Could you transcribe exactly the lines below, from the line with "- In the merging step, count inversions" through the line with "1) Visualizzazione dati", and nothing else, leaving out the pictures?

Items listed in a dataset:
--*--

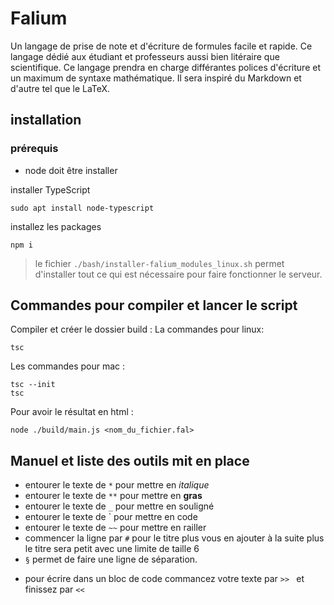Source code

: # Falium
Un langage de prise de note et d'écriture de formules facile et rapide. Ce langage dédié aux étudiant et professeurs aussi bien litéraire que scientifique. Ce langage prendra en charge différantes polices d'écriture et un maximum de syntaxe mathématique. Il sera inspiré du Markdown et d'autre tel que le LaTeX.

## installation
### prérequis
- node doit être installer

installer TypeScript

    sudo apt install node-typescript


installez les packages

    npm i

>le fichier `./bash/installer-falium_modules_linux.sh` permet d'installer tout ce qui est nécessaire pour faire fonctionner le serveur.


## Commandes pour compiler et lancer le script
Compiler et créer le dossier build : 
La commandes pour linux:

    tsc

Les commandes pour mac : 

    tsc --init
    tsc

Pour avoir le résultat en html : 

    node ./build/main.js <nom_du_fichier.fal>

## Manuel et liste des outils mit en place
- entourer le texte de `*` pour mettre en *italique*
- entourer le texte de `**` pour mettre en **gras**
- entourer le texte de `_` pour mettre en souligné
- entourer le texte de ` pour mettre en code
- entourer le texte de `~~` pour mettre en railler
- commencer la ligne par `#` pour le titre plus vous en ajouter à la suite plus le titre sera petit avec une limite de taille 6
- `§` permet de faire une ligne de séparation.
<!-- - entourer le texte de \` pour mettre en `surligné` -->
- pour écrire dans un bloc de code  commancez votre texte par `>> ` et finissez par `<<`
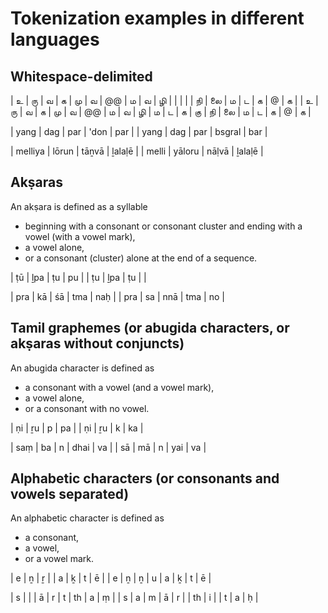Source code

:# Tokenization examples in different languages



## Whitespace-delimited

| உ | ரு | வ | க | மு | வ | @@ | ம | வ | ழி |   |   |   |    | நி | லை  | ம | ட | க | @ | க |
| உ | ரு | வ | க | மு | வ | @@ | ம | வ | ழி | ம | ட | க | கு | நி | லை  | ம | ட | க | @ | க |

| yang | dag | par | 'don   | par |
| yang | dag | par | bsgral | bar |

| melliya | lōrun   | tāṉvā | ḻalaḷē |
| melli   | yāloru  | nāḷvā | ḻalaḷē |

## Akṣaras

An akṣara is defined as a syllable
* beginning with a consonant or consonant cluster and ending with a vowel (with a vowel mark),
* a vowel alone,
* or a consonant (cluster) alone at the end of a sequence.

| ṭū | ḻpa | ṭu | pu |
| ṭu | ḻpa | ṭu |    |

| pra | kā | śā  | tma | naḥ |
| pra | sa | nnā | tma | no  |


## Tamil graphemes (or abugida characters, or akṣaras without conjuncts)

An abugida character is defined as
* a consonant with a vowel (and a vowel mark),
* a vowel alone,
* or a consonant with no vowel.

| ṇi | ṟu | p | pa |
| ṇi | ṟu | k | ka |

| saṃ | ba | n | dhai | va |
| sā  | mā | n | yai  | va |


## Alphabetic characters (or consonants and vowels separated)

An alphabetic character is defined as
* a consonant,
* a vowel,
* or a vowel mark.

| e | ṉ | ṟ |   | a | ḵ | t | ē |
| e  | ṉ | ṉ | u | a | ḵ | t | ē |

| s |   |   | ā | r | t | th | a | ṃ |
| s | a | m | ā | r |   | th | i |   | t | a | ḥ | 

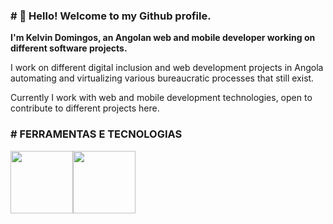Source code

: <h3># 👋 Hello! Welcome to my Github profile. </h3>

<b>I'm Kelvin Domingos, an Angolan web and mobile developer working on different software projects.</b>
<p>I work on different digital inclusion and web development projects in Angola automating and virtualizing various bureaucratic processes that still exist.</p>
<p> Currently I work with web and mobile development technologies, open to contribute to different projects here.</p>

<div>
  <h3># FERRAMENTAS E TECNOLOGIAS</h3>
  <div>
      <img height="100px" src="https://miro.medium.com/max/940/1*BYR_DG3kfw5g18LDHxdWnQ.jpeg"><img height="100px" src="https://user-images.githubusercontent.com/69282952/169013841-382e8b08-6cf0-49ca-b1d1-d61aed39a1f7.png">
  </div>
</div>


<!---
kelvinessuvi/kelvinessuvi is a ✨ special ✨ repository because its `README.md` (this file) appears on your GitHub profile.
You can click the Preview link to take a look at your changes.
--->

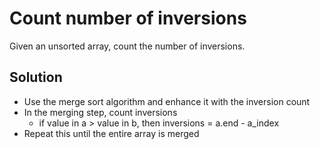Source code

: # Count number of inversions 
Given an unsorted array, count the number of inversions.

## Solution
- Use the merge sort algorithm and enhance it with the inversion count
- In the merging step, count inversions
    - if value in a > value in b, then inversions = a.end - a_index  
- Repeat this until the entire array is merged
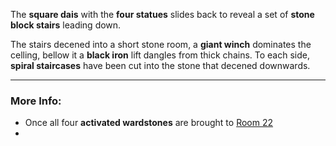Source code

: The **square dais** with the **four statues** slides back to reveal a set of **stone block stairs** leading down.

The stairs decened into a short stone room, a **giant winch** dominates the celling, bellow it a **black iron** lift dangles from thick chains. To each side, **spiral staircases** have been cut into the stone that decened downwards.  

---

### More Info:

* Once all four **activated wardstones** are brought to [Room 22](Room_22.md) 
* 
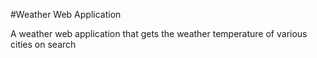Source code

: #Weather Web Application

A weather web application that gets the weather temperature of various cities on search

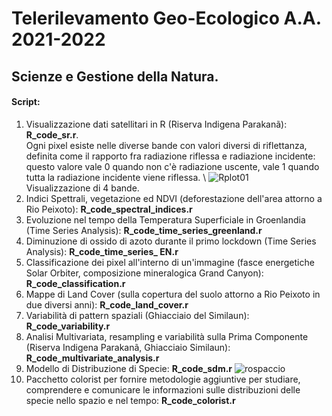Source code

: # Telerilevamento Geo-Ecologico A.A. 2021-2022

## Scienze e Gestione della Natura. 
#### Script: 

1) Visualizzazione dati satellitari in R (Riserva Indigena Parakanã): **R_code_sr.r**.\
Ogni pixel esiste nelle diverse bande con valori diversi di riflettanza, definita come il rapporto fra radiazione riflessa e radiazione incidente: questo valore vale 0 quando non c'è radiazione uscente, vale 1 quando tutta la radiazione incidente viene riflessa. \ 
![Rplot01](https://user-images.githubusercontent.com/63868353/173094447-fcccc09b-bd2a-47b0-a8c4-ec0d94792141.png)\
Visualizzazione di 4 bande. 
2) Indici Spettrali, vegetazione ed NDVI (deforestazione dell'area attorno a Rio Peixoto): **R_code_spectral_indices.r**
3) Evoluzione nel tempo della Temperatura Superficiale in Groenlandia (Time Series Analysis): **R_code_time_series_greenland.r**
4) Diminuzione di ossido di azoto durante il primo lockdown (Time Series Analysis): **R_code_time_series_ EN.r**
5) Classificazione dei pixel all'interno di un'immagine (fasce energetiche Solar Orbiter, composizione mineralogica Grand Canyon): **R_code_classification.r**
7) Mappe di Land Cover (sulla copertura del suolo attorno a Rio Peixoto in due diversi anni): **R_code_land_cover.r**
8) Variabilità di pattern spaziali (Ghiacciaio del Similaun): **R_code_variability.r**
9) Analisi Multivariata, resampling e variabilità sulla Prima Componente (Riserva Indigena Parakanã, Ghiacciaio Similaun): **R_code_multivariate_analysis.r**
10) Modello di Distribuzione di Specie: **R_code_sdm.r**
![rospaccio](https://user-images.githubusercontent.com/63868353/171892805-33846864-6692-4844-b808-3f21bf869782.jpg)
12) Pacchetto colorist per fornire metodologie aggiuntive per studiare, comprendere e comunicare le informazioni sulle distribuzioni delle specie nello spazio e nel tempo: **R_code_colorist.r**


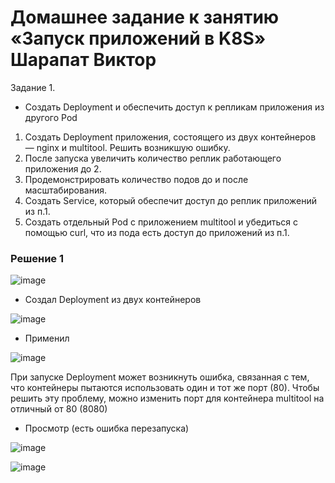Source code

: # Домашнее задание к занятию «Запуск приложений в K8S» Шарапат Виктор

Задание 1.
* Создать Deployment и обеспечить доступ к репликам приложения из другого Pod
1) Создать Deployment приложения, состоящего из двух контейнеров — nginx и multitool. Решить возникшую ошибку.
2) После запуска увеличить количество реплик работающего приложения до 2.
3) Продемонстрировать количество подов до и после масштабирования.
4) Создать Service, который обеспечит доступ до реплик приложений из п.1.
5) Создать отдельный Pod с приложением multitool и убедиться с помощью curl, что из пода есть доступ до приложений из п.1.

### Решение 1

![image](https://github.com/user-attachments/assets/0b57a960-9f42-42d6-b29b-4bfa6b118465)

* Создал Deployment из двух контейнеров

![image](https://github.com/user-attachments/assets/babeedc0-1972-4e1c-9d64-462bfc44b0cf)

* Применил 

![image](https://github.com/user-attachments/assets/e244d5aa-4fbd-4d28-aebb-19f9ecdcf25c)

При запуске Deployment может возникнуть ошибка, связанная с тем, что контейнеры пытаются использовать один и тот же порт (80). 
Чтобы решить эту проблему, можно изменить порт для контейнера multitool на отличный от 80 (8080)

* Просмотр (есть ошибка перезапуска)

![image](https://github.com/user-attachments/assets/2c6ec2a3-e4fe-4c21-88dc-fa6d35b500b3)

![image](https://github.com/user-attachments/assets/70723c46-93de-41c5-9d56-963bdb860289)
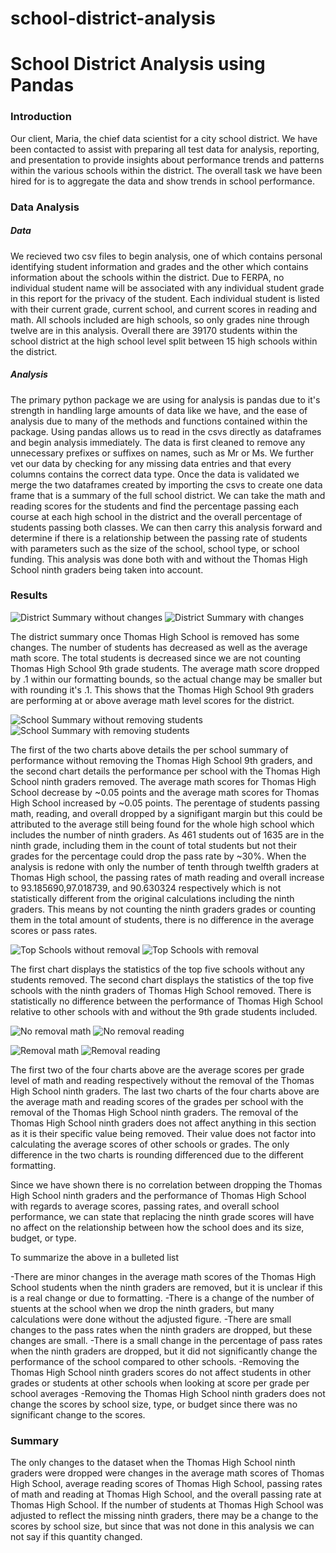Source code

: # school-district-analysis


# School District Analysis using Pandas

### Introduction

Our client, Maria, the chief data scientist for a city school district. We have been contacted to assist with preparing all test data for analysis, reporting, and presentation to provide insights about performance trends and patterns within the various schools within the district.  The overall task we have been hired for is to aggregate the data and show trends in school performance.

### Data Analysis

##### Data

We recieved two csv files to begin analysis, one of which contains personal identifying student information and grades and the other which contains information about the schools within the district. Due to FERPA, no individual student name will be associated with any individual student grade in this report for the privacy of the student. Each individual student is listed with their current grade, current school, and current scores in reading and math. All schools included are high schools, so only grades nine through twelve are in this analysis. Overall there are 39170 students within the school district at the high school level split between 15 high schools within the district.

##### Analysis

The primary python package we are using for analysis is pandas due to it's strength in handling large amounts of data like we have, and the ease of analysis due to many of the methods and functions contained within the package. Using pandas allows us to read in the csvs directly as dataframes and begin analysis immediately. The data is first cleaned to remove any unnecessary prefixes or suffixes on names, such as Mr or Ms. We further vet our data by checking for any missing data entries and that every columns contains the correct data type. Once the data is validated we merge the two dataframes created by importing the csvs to create one data frame that is a summary of the full school district. We can take the math and reading scores for the students and find the percentage passing each course at each high school in the district and the overall percentage of students passing both classes. We can then carry this analysis forward and determine if there is a relationship between the passing rate of students with parameters such as the size of the school, school type, or school funding. This analysis was done both with and without the Thomas High School ninth graders being taken into account.



### Results

![District Summary without changes](https://github.com/roeggealissa/school-district-analysis/blob/57c3db68172dc3e71798edd02e348aa8777211df/Screen%20Shot%202021-09-19%20at%202.25.16%20PM.png)
![District Summary with changes](https://github.com/roeggealissa/school-district-analysis/blob/d04819cc8ee614b34ef11fe05695b4915c03aaab/Screen%20Shot%202021-09-19%20at%202.09.32%20PM.png)

The district summary once Thomas High School is removed has some changes. The number of students has decreased as well as the average math score. The total students is decreased since we are not counting Thomas High School 9th grade students. The average math score dropped by .1 within our formatting bounds, so the actual change may be smaller but with rounding it's .1. This shows that the Thomas High School 9th graders are performing at or above average math level scores for the district.

![School Summary without removing students](https://github.com/roeggealissa/school-district-analysis/blob/b3e7370fac0c171ba13a24506d933081f330188b/School-no-removal.png)
![School Summary with removing students](https://github.com/roeggealissa/school-district-analysis/blob/b3e7370fac0c171ba13a24506d933081f330188b/School-with-removal.png)


The first of the two charts above details the per school summary of performance without removing the Thomas High School 9th graders, and the second chart details the performance per school with the Thomas High School ninth graders removed. The average math scores for Thomas High School decrease by ~0.05 points and the average math scores for Thomas High School increased by ~0.05 points. The perentage of students passing math, reading, and overall dropped by a signifigant margin but this could be attributed to the average still being found for the whole high school which includes the number of ninth graders. As 461 students out of 1635 are in the ninth grade, including them in the count of total students but not their grades for the percentage could drop the pass rate by ~30%. When the analysis is redone with only the number of tenth through twelfth graders at Thomas High school, the passing rates of math reading and overall increase to 93.185690,97.018739, and 90.630324 respectively which is not statistically different from the original calculations including the ninth graders. This means by not counting the ninth graders grades or counting them in the total amount of students, there is no difference in the average scores or pass rates.

![Top Schools without removal](https://github.com/roeggealissa/school-district-analysis/blob/bc2df21b9c1c2f3131e7bed196a8a0b579f472bb/Top_no_removal.png)
![Top Schools with removal](https://github.com/roeggealissa/school-district-analysis/blob/bc2df21b9c1c2f3131e7bed196a8a0b579f472bb/Top_with_removal.png)

The first chart displays the statistics of the top five schools without any students removed. The second chart displays the statistics of the top five schools with the ninth graders of Thomas High School removed. There is statistically no difference between the performance of Thomas High School relative to other schools with and without the 9th grade students included.


![No removal math](https://github.com/roeggealissa/school-district-analysis/blob/362dd84abc2cc63180731c400949195ec5523f91/math_score_no_removal.png)
![No removal reading](https://github.com/roeggealissa/school-district-analysis/blob/362dd84abc2cc63180731c400949195ec5523f91/reading_score_no_removal.png)

![Removal math](https://github.com/roeggealissa/school-district-analysis/blob/362dd84abc2cc63180731c400949195ec5523f91/math_scores_with_removal.png)
![Removal reading](https://github.com/roeggealissa/school-district-analysis/blob/362dd84abc2cc63180731c400949195ec5523f91/reading_score_with_removal.png)

The first two of the four charts above are the average scores per grade level of math and reading respectively without the removal of the Thomas High School ninth graders. The last two charts of the four charts above are the average math and reading scores of the grades per school with the removal of the Thomas High School ninth graders. The removal of the Thomas High School ninth graders does not affect anything in this section as it is their specific value being removed. Their value does not factor into calculating the average scores of other schools or grades. The only difference in the two charts is rounding differenced due to the different formatting.


Since we have shown there is no correlation between dropping the Thomas High School ninth graders and the performance of Thomas High School with regards to average scores, passing rates, and overall school performance, we can state that replacing the ninth grade scores will have no affect on the relationship between how the school does and its size, budget, or type. 

To summarize the above in a bulleted list

-There are minor changes in the average math scores of the Thomas High School students when the ninth graders are removed, but it is unclear if this is a real change or due to formatting.
-There is a change of the number of stuents at the school when we drop the ninth graders, but many calculations were done without the adjusted figure.
-There are small changes to the pass rates when the ninth graders are dropped, but these changes are small.
-There is a small change in the percentage of pass rates when the ninth graders are dropped, but it did not significantly change the performance of the school compared to other schools.
-Removing the Thomas High School ninth graders scores do not affect students in other grades or students at other schools when looking at score per grade per school averages
-Removing the Thomas High School ninth graders does not change the scores by school size, type, or budget since there was no significant change to the scores.

### Summary

The only changes to the dataset when the Thomas High School ninth graders were dropped were changes in the average math scores of Thomas High School, average reading scores of Thomas High School, passing rates of math and reading at Thomas High School, and the overall passing rate at Thomas High School. If the number of students at Thomas High School was adjusted to reflect the missing ninth graders, there may be a change to the scores by school size, but since that was not done in this analysis we can not say if this quantity changed.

--*--

- Written answer:
- In the merging step, count inversions
    - if value in a > value in b, then inversions = a.end - a_index  
- Repeat this until the entire array is merged
Source code

: The **square dais** with the **four statues** slides back to reveal a set of **stone block stairs** leading down.

The stairs decened into a short stone room, a **giant winch** dominates the celling, bellow it a **black iron** lift dangles from thick chains. To each side, **spiral staircases** have been cut into the stone that decened downwards.  

---

### More Info:

* Once all four **activated wardstones** are brought to [Room 22](Room_22.md) 
* 
Source code

: #Weather Web Application

A weather web application that gets the weather temperature of various cities on search

Source code

: # Telerilevamento Geo-Ecologico A.A. 2021-2022

## Scienze e Gestione della Natura. 
#### Script: 

1) Visualizzazione dati satellitari in R (Riserva Indigena Parakanã): **R_code_sr.r**.\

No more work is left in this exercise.